I'm using StructuredStreaming .. i have a pyspark dataframe which i need to write to Kafka.

Schema of the dataframe is shown below:

root
 |-- window: struct (nullable = true)
 |    |-- start: timestamp (nullable = false)
 |    |-- end: timestamp (nullable = false)
 |-- processedAlarmCnt: integer (nullable = false)
 |-- totalAlarmCnt: integer (nullable = false)

I my current code, i'm converting the pyspark DataFrame to pandas, looping over each row, adding the data to a hashmap

def writeCountToKafka(df):
       if df.count()>0:
          hm = {}
          df_pandas = df.toPandas()
          for _, row in df_pandas.iterrows():
               hm["window"] = [datetime.timestamp(row["window"]["start"]),datetime.timestamp(row["window"]["end"])]
               hm["processedAlarmCnt"] = row["processedAlarmCnt"]
               hm["totalAlarmCnt"] = row["totalAlarmCnt"]
               
               # Python Kafka Producer
               kafka_producer.send(topic_count, json.dumps(mymap).encode('utf-8'))
                    kafka_producer.flush()

Few questions:

  1. How do i make this code more efficient - possibly not having to loop over every row to get the values, and store in hashmap ?

  2. Does it make sense to use StructuredStreaming Kafka Producer instead of the python KafkaProducer (import - from kafka import KafkaProducer) ? With the StructuredStreaming kafka producer (i.e. , it requires a "value", seems i cannot cast the window(struct) as value... so not sure what should be put as "value" ?

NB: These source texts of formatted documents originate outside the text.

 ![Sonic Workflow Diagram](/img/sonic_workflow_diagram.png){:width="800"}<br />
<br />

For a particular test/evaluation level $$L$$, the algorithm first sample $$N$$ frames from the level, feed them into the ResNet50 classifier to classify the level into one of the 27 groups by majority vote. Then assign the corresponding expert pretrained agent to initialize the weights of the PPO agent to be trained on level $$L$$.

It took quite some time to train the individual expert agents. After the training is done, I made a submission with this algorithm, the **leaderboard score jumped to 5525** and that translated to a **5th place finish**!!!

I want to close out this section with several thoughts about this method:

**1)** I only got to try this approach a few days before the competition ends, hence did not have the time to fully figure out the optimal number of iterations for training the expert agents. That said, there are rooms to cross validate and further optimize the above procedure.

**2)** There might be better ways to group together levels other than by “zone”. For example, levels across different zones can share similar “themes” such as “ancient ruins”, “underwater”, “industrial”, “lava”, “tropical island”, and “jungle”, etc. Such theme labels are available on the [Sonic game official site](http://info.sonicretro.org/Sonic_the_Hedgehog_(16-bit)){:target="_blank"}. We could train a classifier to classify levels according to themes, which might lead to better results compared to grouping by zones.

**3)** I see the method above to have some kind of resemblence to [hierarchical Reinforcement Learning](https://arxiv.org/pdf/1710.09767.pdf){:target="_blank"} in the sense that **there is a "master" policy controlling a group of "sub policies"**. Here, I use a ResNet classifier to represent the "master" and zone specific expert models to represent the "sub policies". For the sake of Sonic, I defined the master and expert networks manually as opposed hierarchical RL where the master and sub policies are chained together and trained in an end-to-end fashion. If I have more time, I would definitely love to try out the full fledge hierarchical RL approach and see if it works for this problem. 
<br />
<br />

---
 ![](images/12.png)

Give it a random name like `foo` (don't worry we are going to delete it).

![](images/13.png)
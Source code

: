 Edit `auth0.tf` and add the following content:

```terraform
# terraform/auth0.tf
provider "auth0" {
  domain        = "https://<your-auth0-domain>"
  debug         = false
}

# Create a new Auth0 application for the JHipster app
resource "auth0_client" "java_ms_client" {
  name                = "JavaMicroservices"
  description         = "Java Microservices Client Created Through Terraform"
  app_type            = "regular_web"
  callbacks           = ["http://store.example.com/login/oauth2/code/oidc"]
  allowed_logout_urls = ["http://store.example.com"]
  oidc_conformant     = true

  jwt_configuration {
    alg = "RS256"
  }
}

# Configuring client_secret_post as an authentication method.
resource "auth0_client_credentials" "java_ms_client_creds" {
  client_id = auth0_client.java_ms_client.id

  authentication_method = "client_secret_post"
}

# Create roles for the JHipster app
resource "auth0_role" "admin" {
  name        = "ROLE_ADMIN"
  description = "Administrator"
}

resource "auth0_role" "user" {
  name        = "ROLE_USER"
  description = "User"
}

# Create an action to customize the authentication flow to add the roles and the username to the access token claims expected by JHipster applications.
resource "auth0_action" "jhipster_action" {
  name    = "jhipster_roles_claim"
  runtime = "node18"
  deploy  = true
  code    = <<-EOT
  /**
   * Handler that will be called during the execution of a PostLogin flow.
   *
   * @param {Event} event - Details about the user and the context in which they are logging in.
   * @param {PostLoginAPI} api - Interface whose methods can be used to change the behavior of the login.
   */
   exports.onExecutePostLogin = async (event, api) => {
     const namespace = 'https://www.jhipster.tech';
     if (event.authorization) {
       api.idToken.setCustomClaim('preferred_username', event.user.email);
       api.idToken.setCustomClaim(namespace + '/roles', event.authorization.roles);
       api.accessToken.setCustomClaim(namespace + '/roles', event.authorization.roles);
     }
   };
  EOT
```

What is the best way to design/code this ?

tia!

CodePudding user response:

  1. You don't need pandas. Spark should be able to do everything you need to transform your data. Using loops over Dataframe rows is almost always a sign you've done something wrong

  2. No, don't import KafkaProducer library; in fact, you don't need any other Python library installed to produce to Kafka. As written in the Spark Structured Streaming documentation, your dataframe needs to only contain a value column of type bytes or str (key / topic / timestamp columns are all optional).

You need to define a UDF function that accepts a Struct and serializes the three root columns into a single value (as json string, or any other type)

  • Related